Everyone loved Space Invaders or ‘Spaceys’ as we called them and the name became a generic term for all arcade video games machines. Most boys at school would discuss the games and various strategies for beating them and I recall I bought a book with guides to playing Pacman, complete with maps for how you coudl play without even looking at the screen and a ‘hiding place’ where the ghosts could not get you – impressive when showing friends.

The next machine I saw was ‘Asteroids’, where you shot asteroids into smaller and smaller bits and then one of my all-time favourites, ‘Galaxian’, which was kind of a souped up version of Space Invaders, but with more colour and more active bastard aliens.

Each month seemed to bring a plethora of wonderfully exciting new titles and by 1981, Bainsy and me would be spending all day in Whitley Bay on Sundays playing ‘Moon Cresta’, ‘Defender’, ‘Cosmic Guerilla’, ‘Gorf’ and many many others. ‘Moon Cresta’ was our favouite and involved the novel task of having to ‘make rockets dock’. It was a completely mental game with lots of really weird aliens to shoot. Once you got a high score it became hugely difficult and some of the aliens would randomly disappear. I was great at ‘Moon Cresta’, but my expertise really shone in ‘Scramble’, which I would play for hours.

I would take £10-£15 from my stupidly generous pocket money (it was shitloads in those days) and blow it all in the arcades and on chips with the odd game of pool thrown in. Bainsy and me had a whale of a time and if nothing else, it stopped him leading me any more astray than he probably would have if we’d been out on the streets, but that’s another post.

Mostly we would walk from North Shields to Whitley Bay on a Sunday morning from about 10 and get home around 6. The money would all be spent, but we would have enjoyed every moment of thumping the controls of any and every machine we could lay our hands on.

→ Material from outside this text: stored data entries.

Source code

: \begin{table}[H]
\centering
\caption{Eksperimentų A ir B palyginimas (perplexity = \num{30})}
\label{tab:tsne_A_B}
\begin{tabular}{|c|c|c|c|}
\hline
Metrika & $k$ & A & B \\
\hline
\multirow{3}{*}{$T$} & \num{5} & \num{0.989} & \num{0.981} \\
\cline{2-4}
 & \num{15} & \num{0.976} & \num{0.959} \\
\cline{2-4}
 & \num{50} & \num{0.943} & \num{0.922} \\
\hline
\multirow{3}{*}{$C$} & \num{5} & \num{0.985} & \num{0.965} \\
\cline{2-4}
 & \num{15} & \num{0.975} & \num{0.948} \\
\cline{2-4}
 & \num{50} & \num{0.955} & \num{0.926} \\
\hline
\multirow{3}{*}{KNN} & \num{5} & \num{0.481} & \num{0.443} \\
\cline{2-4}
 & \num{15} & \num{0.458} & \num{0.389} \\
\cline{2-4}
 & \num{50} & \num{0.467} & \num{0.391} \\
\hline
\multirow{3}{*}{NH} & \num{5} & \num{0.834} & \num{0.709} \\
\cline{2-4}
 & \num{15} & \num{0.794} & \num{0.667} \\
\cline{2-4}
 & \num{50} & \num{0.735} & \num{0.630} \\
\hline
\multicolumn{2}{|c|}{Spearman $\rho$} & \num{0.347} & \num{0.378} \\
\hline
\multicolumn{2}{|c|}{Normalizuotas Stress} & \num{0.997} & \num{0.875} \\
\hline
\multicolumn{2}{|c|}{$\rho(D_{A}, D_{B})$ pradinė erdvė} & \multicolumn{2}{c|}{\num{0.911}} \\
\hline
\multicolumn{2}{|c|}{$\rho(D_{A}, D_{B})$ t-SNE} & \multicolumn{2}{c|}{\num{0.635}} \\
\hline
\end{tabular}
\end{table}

Surprisingly the arcades in Whitley Bay never really attracted any nutters back then, but when I went to Eldon Square Recreation Centre in Newcastle to play them, I ran into trouble several times, including a young boy shoving a knife at my throat and pressing it to my skin while demanding money. I just backed off and walked away from him and kept on walking! Never any shortage of lunatics in the Toon.

Luckily a couple of years later we all had computers and/or video games machines at home, where nobody would ever threaten us with knives and we didn’t have to spend £15 a week on our addiction. I bet all the boys I went to arcades with sit and fiddle with XBoxes and Playstations now.